Object Classification and Shape Retrieval Based on 3D Object Surface

Abstract

This thesis proposes a machine learning based object classification method to recognize the object category when a single-view point cloud of an object surface is given. In addition, given multiple single-view surface point clouds capturing the shape of the object, a registration method that models the complete object shape is presented. Existing methods for object classification that use point clouds mostly depend on hand-crafted features. However, it is disadvantageous to use hand-crafted features in two aspects. First, they cannot fully utilize the raw data. Second, they lack extensibility in that they often require other types of feature such as surface normal.
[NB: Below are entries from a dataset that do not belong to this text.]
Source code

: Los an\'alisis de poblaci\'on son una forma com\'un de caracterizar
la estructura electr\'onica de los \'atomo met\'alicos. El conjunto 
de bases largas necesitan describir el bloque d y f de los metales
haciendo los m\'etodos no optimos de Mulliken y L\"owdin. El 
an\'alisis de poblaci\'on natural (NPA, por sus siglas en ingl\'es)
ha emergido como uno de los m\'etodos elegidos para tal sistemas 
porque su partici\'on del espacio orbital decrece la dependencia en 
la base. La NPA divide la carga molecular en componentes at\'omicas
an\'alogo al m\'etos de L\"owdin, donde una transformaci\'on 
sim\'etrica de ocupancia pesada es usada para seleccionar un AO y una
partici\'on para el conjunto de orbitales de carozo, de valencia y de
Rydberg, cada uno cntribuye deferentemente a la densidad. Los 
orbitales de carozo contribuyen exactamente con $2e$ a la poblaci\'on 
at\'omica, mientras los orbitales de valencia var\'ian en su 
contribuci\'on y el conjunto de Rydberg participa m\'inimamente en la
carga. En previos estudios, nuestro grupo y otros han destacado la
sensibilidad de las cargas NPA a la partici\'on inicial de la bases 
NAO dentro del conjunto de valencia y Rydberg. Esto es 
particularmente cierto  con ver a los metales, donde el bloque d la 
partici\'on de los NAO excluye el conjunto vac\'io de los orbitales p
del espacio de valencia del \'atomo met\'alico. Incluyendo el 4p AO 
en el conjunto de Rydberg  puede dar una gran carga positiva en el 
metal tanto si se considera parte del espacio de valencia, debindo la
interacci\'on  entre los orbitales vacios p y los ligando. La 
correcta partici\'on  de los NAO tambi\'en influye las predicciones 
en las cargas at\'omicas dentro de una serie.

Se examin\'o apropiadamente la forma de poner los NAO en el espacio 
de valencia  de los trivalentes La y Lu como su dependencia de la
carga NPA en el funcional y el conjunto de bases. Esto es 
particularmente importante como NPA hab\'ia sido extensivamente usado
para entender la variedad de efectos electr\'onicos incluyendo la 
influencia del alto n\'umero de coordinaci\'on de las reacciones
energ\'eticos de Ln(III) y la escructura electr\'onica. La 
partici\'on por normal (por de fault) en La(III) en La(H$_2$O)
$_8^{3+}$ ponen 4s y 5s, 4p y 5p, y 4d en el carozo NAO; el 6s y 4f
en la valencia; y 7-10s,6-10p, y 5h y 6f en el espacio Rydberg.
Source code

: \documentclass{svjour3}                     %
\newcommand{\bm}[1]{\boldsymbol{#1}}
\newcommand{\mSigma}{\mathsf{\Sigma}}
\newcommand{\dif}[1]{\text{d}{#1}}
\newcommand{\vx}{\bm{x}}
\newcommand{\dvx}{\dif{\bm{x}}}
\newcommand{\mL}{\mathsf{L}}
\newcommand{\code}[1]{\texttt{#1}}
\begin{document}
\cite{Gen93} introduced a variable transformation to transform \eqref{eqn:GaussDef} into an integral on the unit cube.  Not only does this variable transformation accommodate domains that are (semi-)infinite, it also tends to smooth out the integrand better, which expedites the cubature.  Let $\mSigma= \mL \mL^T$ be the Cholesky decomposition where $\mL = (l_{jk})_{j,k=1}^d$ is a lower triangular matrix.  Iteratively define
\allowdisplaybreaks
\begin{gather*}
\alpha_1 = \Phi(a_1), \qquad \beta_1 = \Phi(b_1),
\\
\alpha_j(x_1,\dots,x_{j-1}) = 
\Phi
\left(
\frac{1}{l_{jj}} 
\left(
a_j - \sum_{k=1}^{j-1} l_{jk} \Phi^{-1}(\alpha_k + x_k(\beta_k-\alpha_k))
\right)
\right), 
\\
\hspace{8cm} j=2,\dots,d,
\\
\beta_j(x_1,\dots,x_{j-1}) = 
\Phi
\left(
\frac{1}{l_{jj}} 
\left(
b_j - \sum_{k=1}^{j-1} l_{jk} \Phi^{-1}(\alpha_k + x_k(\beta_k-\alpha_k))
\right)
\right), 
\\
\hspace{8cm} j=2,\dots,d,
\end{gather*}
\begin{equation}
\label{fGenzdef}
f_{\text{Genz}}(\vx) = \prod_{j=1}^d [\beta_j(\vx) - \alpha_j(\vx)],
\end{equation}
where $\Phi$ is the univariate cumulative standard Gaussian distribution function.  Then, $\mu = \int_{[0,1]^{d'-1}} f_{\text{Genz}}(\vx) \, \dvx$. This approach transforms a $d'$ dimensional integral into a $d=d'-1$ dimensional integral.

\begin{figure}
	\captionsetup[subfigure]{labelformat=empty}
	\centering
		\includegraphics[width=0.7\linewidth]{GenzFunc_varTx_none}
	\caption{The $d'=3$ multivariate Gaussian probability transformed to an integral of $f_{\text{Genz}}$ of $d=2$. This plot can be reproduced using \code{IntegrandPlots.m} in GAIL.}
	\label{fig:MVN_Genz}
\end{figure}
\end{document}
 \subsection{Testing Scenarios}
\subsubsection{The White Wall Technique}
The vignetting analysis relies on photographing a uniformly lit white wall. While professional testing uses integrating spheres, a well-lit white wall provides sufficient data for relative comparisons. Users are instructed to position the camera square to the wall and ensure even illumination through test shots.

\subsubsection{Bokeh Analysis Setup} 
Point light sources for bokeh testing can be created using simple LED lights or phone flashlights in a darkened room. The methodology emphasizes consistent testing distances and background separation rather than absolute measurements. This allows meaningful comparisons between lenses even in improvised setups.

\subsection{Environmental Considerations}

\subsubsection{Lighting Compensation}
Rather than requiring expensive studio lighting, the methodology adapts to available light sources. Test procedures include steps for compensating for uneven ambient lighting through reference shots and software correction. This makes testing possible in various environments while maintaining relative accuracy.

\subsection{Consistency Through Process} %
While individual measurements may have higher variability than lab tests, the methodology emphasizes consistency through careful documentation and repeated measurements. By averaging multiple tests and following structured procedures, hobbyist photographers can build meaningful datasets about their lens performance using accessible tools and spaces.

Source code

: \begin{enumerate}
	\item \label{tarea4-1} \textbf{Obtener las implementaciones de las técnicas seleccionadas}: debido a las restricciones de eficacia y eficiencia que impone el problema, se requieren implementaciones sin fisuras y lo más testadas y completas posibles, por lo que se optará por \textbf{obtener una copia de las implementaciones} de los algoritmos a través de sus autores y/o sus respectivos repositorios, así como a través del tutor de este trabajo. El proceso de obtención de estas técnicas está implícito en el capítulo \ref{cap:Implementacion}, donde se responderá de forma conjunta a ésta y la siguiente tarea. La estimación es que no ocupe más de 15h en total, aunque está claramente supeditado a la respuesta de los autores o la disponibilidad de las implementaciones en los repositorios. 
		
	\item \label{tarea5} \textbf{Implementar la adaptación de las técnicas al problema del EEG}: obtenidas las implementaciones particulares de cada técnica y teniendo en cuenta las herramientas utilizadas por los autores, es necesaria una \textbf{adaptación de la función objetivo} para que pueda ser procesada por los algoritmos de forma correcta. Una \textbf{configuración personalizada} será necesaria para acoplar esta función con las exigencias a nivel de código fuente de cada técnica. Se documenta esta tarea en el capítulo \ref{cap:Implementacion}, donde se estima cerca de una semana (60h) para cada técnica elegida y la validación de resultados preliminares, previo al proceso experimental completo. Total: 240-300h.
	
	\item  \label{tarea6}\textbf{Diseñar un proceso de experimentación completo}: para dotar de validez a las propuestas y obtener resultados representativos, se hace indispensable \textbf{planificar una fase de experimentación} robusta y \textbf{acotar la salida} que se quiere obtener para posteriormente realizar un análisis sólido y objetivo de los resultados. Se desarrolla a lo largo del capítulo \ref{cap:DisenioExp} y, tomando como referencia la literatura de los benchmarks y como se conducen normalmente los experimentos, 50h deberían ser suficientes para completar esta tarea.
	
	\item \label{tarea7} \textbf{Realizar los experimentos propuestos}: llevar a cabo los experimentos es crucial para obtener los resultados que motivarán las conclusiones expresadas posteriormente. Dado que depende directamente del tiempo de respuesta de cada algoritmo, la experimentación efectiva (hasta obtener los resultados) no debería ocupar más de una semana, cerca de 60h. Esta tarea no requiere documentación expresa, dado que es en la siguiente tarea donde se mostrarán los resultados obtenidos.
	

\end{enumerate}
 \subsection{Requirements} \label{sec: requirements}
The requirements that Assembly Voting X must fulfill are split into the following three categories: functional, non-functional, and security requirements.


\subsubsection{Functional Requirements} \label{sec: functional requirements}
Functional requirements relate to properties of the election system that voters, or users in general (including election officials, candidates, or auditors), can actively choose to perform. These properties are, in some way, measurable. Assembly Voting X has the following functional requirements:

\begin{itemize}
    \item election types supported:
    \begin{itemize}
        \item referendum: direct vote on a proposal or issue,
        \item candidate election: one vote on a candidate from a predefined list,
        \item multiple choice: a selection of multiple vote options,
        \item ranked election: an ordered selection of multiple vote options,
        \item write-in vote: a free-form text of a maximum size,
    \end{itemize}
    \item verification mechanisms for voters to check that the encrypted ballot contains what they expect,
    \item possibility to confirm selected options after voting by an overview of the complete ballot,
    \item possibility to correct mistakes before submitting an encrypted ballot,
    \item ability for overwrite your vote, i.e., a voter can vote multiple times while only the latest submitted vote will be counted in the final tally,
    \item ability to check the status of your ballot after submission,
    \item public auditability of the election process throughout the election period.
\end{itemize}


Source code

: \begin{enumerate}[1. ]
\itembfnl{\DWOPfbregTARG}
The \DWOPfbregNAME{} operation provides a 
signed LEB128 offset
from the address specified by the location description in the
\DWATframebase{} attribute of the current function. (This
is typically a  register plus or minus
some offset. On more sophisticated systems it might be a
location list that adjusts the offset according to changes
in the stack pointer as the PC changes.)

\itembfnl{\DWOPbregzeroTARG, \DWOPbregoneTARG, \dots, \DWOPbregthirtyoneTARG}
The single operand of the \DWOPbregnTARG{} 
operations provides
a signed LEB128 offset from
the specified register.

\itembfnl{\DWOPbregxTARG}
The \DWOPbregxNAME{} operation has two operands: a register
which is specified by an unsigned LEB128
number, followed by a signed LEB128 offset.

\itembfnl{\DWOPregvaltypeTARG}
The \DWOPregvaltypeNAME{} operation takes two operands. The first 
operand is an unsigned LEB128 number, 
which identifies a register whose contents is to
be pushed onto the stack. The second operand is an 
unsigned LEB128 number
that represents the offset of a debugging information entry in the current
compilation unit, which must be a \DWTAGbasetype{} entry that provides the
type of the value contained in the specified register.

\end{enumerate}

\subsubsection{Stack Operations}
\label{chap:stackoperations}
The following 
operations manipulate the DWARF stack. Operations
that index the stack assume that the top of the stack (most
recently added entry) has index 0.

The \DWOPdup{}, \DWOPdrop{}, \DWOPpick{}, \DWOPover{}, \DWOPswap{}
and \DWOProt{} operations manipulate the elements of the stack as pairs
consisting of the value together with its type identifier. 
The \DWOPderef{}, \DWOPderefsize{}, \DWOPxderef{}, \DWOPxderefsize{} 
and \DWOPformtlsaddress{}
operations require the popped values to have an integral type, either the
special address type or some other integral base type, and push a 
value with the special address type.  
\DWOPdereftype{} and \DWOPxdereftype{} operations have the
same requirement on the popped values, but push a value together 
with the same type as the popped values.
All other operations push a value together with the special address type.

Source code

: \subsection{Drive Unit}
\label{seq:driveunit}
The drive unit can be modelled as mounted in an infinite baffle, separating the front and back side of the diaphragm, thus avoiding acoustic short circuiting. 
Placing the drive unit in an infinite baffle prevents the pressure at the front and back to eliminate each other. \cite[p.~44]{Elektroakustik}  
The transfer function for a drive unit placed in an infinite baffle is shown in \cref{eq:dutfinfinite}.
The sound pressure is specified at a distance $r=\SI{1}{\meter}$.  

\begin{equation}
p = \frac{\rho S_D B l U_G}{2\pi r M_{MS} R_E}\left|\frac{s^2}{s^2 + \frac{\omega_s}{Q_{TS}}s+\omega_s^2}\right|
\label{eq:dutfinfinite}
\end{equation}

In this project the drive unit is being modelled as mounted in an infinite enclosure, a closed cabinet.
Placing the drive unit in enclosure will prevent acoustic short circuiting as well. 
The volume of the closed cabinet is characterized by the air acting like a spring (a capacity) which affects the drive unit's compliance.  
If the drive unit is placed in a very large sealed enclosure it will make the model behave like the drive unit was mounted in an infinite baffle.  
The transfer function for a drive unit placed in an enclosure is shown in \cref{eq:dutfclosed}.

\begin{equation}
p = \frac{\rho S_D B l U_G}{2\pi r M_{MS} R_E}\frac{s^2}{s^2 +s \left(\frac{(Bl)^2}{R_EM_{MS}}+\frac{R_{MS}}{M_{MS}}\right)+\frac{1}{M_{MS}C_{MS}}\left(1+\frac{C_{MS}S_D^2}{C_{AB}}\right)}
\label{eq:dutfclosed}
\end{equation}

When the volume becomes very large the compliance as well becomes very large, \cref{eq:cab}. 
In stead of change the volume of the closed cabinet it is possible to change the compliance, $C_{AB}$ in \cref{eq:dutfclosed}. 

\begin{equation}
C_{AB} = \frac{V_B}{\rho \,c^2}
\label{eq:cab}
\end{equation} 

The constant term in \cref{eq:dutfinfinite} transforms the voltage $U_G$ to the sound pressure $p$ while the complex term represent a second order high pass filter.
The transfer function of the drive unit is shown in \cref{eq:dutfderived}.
In this thesis, in order to circumvent these weaknesses, automatically learned features from voxelized grids of surface point clouds are used for classification. To this end, a deep learning architecture with Convolutional Neural Network (CNN) as a building block is proposed. However, most deep learning architectures suffer from the overfitting problem where the model fits even the stochastic noise in the training data. To reduce overfitting of the deep architecture, two types of non-random weight initialization methods are adopted. One is the initialization with the encoding stacks of a pre-trained de-noising Convolutional Auto-Encoder (DCAE) and the other is the initialization with the cluster centers learned by k-means clustering on a set of input data patches. Quantitative analysis shows that the suggested initialization methods reduce overfitting to a certain degree. The neural network is further designed to make predictions on the orientations of the surfaces as well as the class labels. It is shown analytically and quantitatively that this additional task improves the classification result. For the modeling of multiple single-view point clouds, a registration method that utilizes the Signature of Histogram of Orientation (SHOT) descriptors for correspondence association and Random Sample Consensus (RANSAC) algorithm for rigid transformation estimation is suggested. It is shown that by using the proposed RANSAC method to estimate the rigid transformations between successive point clouds and fine-tuning them by the Iterative Closest Point (ICP) algorithm, reliable object shape retrieval can be performed.